The following C function attempts to prevent recursion in multicore code in a thread-safe manner using a thread local storage variable. However, for reasons that are somewhat complicated, I NEED to write this function in X64 assembler (Intel X86 / AMD 64-bit) and assemble it with ml64.exe from VC2010. I know how to do this if I'm using global variables but I'm not sure how to do it properly with a TLS variable that has __declspec(thread).
__declspec(thread) int tls_VAR = 0;
void norecurse( )
{
if(0==tls_VAR)
{
tls_VAR=1;
DoWork();
tls_VAR=0;
}
}
Note: This is what VC2010 kicks out for the function if I request a listing file:
; Listing generated by Microsoft (R) Optimizing Compiler Version 16.00.40219.01
include listing.inc
INCLUDELIB MSVCRTD
INCLUDELIB OLDNAMES
PUBLIC norecurse
EXTRN DoWork:PROC
EXTRN tls_VAR:DWORD
EXTRN _tls_index:DWORD
pdata SEGMENT
$pdata$norecurse DD imagerel $LN4
DD imagerel $LN4+70
DD imagerel $unwind$norecurse
pdata ENDS
xdata SEGMENT
$unwind$norecurse DD 040a01H
DD 06340aH
DD 07006320aH
; Function compile flags: /Ogtpy
xdata ENDS
_TEXT SEGMENT
norecurse PROC
; File p:\hackytests\64bittest2010\64bittest\64bittest.cpp
; Line 19
$LN4:
mov QWORD PTR [rsp+8], rbx
push rdi
sub rsp, 32 ; 00000020H
; Line 20
mov ecx, DWORD PTR _tls_index
mov rax, QWORD PTR gs:88
mov edi, OFFSET FLAT:tls_VAR
mov rbx, QWORD PTR [rax+rcx*8]
cmp DWORD PTR [rbx+rdi], 0
jne SHORT $LN1@norecurse
; Line 22
mov DWORD PTR [rbx+rdi], 1
; Line 23
call DoWork
; Line 24
mov DWORD PTR [rbx+rdi], 0
$LN1@norecurse:
; Line 26
mov rbx, QWORD PTR [rsp+48]
add rsp, 32 ; 00000020H
pop rdi
ret 0
norecurse ENDP
_TEXT ENDS
END
I was able to work a hack around the issue. My implementation in assember is less efficient than the C compiler generated code though because I was not able to figure out how to use the following two addressing modes:
mov rax, QWORD PTR gs:88
mov edi, OFFSET FLAT:tls_VAR
For (1), I had to load 88 into rax and use gs:[rax] to access the TLS-base for the thread.

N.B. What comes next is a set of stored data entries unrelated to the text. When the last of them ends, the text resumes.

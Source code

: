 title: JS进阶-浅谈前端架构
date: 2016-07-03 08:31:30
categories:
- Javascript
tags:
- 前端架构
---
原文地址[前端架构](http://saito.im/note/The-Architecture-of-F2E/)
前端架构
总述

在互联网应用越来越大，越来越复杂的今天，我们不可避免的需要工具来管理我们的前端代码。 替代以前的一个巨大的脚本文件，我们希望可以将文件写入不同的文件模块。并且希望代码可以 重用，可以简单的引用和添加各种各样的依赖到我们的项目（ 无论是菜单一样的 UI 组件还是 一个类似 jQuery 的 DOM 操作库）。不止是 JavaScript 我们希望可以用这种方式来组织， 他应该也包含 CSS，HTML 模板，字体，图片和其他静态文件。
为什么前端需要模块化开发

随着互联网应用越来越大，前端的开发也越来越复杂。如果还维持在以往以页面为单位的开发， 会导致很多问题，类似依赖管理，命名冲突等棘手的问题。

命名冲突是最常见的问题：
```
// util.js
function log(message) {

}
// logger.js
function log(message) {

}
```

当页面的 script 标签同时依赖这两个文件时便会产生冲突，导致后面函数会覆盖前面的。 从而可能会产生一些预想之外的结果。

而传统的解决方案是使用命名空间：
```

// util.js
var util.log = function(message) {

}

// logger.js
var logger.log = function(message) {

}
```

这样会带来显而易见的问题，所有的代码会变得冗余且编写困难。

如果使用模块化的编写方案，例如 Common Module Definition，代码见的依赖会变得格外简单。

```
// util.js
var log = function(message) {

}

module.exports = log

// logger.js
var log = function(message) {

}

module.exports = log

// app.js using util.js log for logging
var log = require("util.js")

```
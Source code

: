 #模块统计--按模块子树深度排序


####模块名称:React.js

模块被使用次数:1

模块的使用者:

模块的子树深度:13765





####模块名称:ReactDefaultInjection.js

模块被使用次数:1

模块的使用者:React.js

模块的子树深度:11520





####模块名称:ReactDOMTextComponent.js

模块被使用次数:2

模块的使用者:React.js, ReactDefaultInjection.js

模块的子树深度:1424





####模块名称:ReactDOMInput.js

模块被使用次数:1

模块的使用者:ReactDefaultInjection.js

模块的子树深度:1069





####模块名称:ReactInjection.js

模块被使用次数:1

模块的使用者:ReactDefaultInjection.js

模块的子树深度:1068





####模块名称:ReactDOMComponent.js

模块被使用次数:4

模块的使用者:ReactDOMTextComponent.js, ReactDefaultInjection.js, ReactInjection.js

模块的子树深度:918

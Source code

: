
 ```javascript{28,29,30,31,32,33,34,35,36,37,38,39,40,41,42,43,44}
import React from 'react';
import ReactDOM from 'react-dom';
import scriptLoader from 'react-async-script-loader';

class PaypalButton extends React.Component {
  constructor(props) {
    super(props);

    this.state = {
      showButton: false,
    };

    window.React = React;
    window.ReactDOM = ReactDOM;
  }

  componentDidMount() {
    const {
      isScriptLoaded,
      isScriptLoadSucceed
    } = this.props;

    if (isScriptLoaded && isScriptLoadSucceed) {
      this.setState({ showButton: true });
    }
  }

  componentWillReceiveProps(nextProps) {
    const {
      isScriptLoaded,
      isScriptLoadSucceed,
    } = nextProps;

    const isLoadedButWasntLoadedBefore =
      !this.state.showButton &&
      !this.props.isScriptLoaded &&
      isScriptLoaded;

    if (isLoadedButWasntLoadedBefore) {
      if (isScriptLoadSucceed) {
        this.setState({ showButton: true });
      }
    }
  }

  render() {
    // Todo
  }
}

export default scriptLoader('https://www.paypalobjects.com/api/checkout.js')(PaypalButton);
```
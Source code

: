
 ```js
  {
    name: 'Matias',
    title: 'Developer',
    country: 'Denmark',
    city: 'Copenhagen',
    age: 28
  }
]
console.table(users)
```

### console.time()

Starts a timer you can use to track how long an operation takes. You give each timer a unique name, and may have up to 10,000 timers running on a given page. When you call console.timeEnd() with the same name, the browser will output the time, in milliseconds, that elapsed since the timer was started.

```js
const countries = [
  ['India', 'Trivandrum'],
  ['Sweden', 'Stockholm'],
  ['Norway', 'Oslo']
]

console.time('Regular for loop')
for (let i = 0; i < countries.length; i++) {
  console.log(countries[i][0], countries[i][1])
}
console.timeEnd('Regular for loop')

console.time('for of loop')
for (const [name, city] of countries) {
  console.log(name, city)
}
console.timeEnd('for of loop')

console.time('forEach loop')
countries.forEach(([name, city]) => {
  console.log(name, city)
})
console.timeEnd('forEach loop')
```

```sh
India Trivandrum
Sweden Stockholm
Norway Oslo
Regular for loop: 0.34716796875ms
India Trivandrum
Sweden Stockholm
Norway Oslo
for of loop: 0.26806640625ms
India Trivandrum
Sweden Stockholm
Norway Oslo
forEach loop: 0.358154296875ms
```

For (2), the lack of OFFSET FLAT in MASM (ml64.exe) meant that I had to be more clever. I computed the offset by subtracting _tls_start from the TLS-base for the thread that could be applied to TLS-variables in assembler to access their thread local values.
So this is my hack implementation that I would like to improve / do correctly.
PUBLIC norecurse
EXTRN _tls_index:DWORD
EXTRN _tls_start:DWORD
EXTRN tls_VAR:DWORD
EXTRN DoWork:PROC
_TEXT SEGMENT
norecurse PROC
; non-volatile
push rbx
sub rsp,32
; The gs segment register refers to the base address of the TEB on x64.
; 88 (0×58) is the offset in the TEB for the ThreadLocalStoragePointer member on x64
mov rax,88
mov edx, DWORD PTR _tls_index
mov rax, gs:[rax]
mov r11, QWORD PTR [rax+rdx*8]
lea r10, _tls_start
; r11 will be the the offset-adjusted TLS-Base
sub r11, r10
; ebx will be the the thread local address of tls_VAR
lea rdx, tls_VAR
lea rbx,[r11+rdx]
cmp DWORD PTR [rbx], 0
jne @F
mov DWORD PTR [rbx], 1
call DoWork
mov DWORD PTR [rbx], 0
@@:
add rsp,32
pop rbx
ret
norecurse ENDP
_TEXT ENDS
END
I'd love to see more efficient method or pointers on how to actually use the two addressing modes I couldn't figure out with MASM (ml64.exe) though.